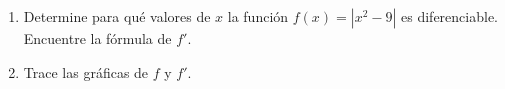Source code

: \item 
\begin{enumerate}
    \item Determine para qué valores de $x$ la función $f(x) = |x^2 - 9|$ es diferenciable. Encuentre la fórmula de $f'$.
    \item Trace las gráficas de $f$ y $f'$.
\end{enumerate}
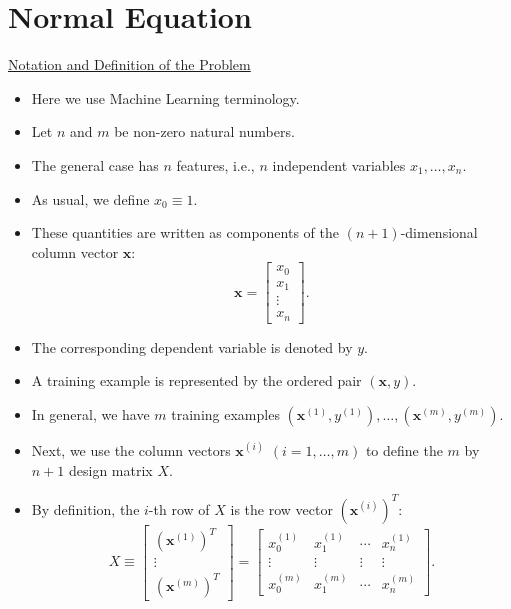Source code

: \documentclass[10pt,american]{scrartcl}
\begin{document}
\section*{Normal Equation}

\uline{Notation and Definition of the Problem}
\begin{itemize}
\item Here we use Machine Learning terminology.
\item Let $n$ and $m$ be non-zero natural numbers.
\item The general case has $n$ features, i.e., $n$ independent variables
$x_{1},\ldots,x_{n}$.
\item As usual, we define $x_{0}\equiv1$.
\item These quantities are written as components of the $\left(n+1\right)$-dimensional
column vector $\mathbf{x}$:
\[
\mathbf{x}=\begin{bmatrix}x_{0}\\
x_{1}\\
\vdots\\
x_{n}
\end{bmatrix}.
\]
\item The corresponding dependent variable is denoted by $y$.
\item A training example is represented by the ordered pair $\left(\mathbf{x},y\right)$.
\item In general, we have $m$ training examples $\left(\mathbf{x}^{\left(1\right)},y^{\left(1\right)}\right),\ldots,\left(\mathbf{x}^{\left(m\right)},y^{\left(m\right)}\right)$.
\item Next, we use the column vectors $\mathbf{x}^{\left(i\right)}$ $\left(i=1,\ldots,m\right)$
to define the $m$ by $n+1$ design matrix $X$.
\item By definition, the $i$-th row of $X$ is the row vector $\left(\mathbf{x}^{\left(i\right)}\right)^{T}$:
\[
X\equiv\begin{bmatrix}\left(\mathbf{x}^{\left(1\right)}\right)^{T}\\
\vdots\\
\left(\mathbf{x}^{\left(m\right)}\right)^{T}
\end{bmatrix}=\begin{bmatrix}x_{0}^{\left(1\right)} & x_{1}^{\left(1\right)} & \cdots & x_{n}^{\left(1\right)}\\
\vdots & \vdots & \vdots & \vdots\\
x_{0}^{\left(m\right)} & x_{1}^{\left(m\right)} & \cdots & x_{n}^{\left(m\right)}
\end{bmatrix}.
\]
\end{itemize}
\end{document}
_____
— ACTION ITEM —
Recopy the full listing exactly, passing over any picture.

— REPLY TO THE TASK —
Source code

: \item 
\begin{enumerate}
    \item Determine para qué valores de $x$ la función $f(x) = |x^2 - 9|$ es diferenciable. Encuentre la fórmula de $f'$.
    \item Trace las gráficas de $f$ y $f'$.
\end{enumerate}
Source code

: \documentclass[10pt,american]{scrartcl}
\begin{document}
\section*{Normal Equation}

\uline{Notation and Definition of the Problem}
\begin{itemize}
\item Here we use Machine Learning terminology.
\item Let $n$ and $m$ be non-zero natural numbers.
\item The general case has $n$ features, i.e., $n$ independent variables
$x_{1},\ldots,x_{n}$.
\item As usual, we define $x_{0}\equiv1$.
\item These quantities are written as components of the $\left(n+1\right)$-dimensional
column vector $\mathbf{x}$:
\[
\mathbf{x}=\begin{bmatrix}x_{0}\\
x_{1}\\
\vdots\\
x_{n}
\end{bmatrix}.
\]
\item The corresponding dependent variable is denoted by $y$.
\item A training example is represented by the ordered pair $\left(\mathbf{x},y\right)$.
\item In general, we have $m$ training examples $\left(\mathbf{x}^{\left(1\right)},y^{\left(1\right)}\right),\ldots,\left(\mathbf{x}^{\left(m\right)},y^{\left(m\right)}\right)$.
\item Next, we use the column vectors $\mathbf{x}^{\left(i\right)}$ $\left(i=1,\ldots,m\right)$
to define the $m$ by $n+1$ design matrix $X$.
\item By definition, the $i$-th row of $X$ is the row vector $\left(\mathbf{x}^{\left(i\right)}\right)^{T}$:
\[
X\equiv\begin{bmatrix}\left(\mathbf{x}^{\left(1\right)}\right)^{T}\\
\vdots\\
\left(\mathbf{x}^{\left(m\right)}\right)^{T}
\end{bmatrix}=\begin{bmatrix}x_{0}^{\left(1\right)} & x_{1}^{\left(1\right)} & \cdots & x_{n}^{\left(1\right)}\\
\vdots & \vdots & \vdots & \vdots\\
x_{0}^{\left(m\right)} & x_{1}^{\left(m\right)} & \cdots & x_{n}^{\left(m\right)}
\end{bmatrix}.
\]
\end{itemize}
\end{document}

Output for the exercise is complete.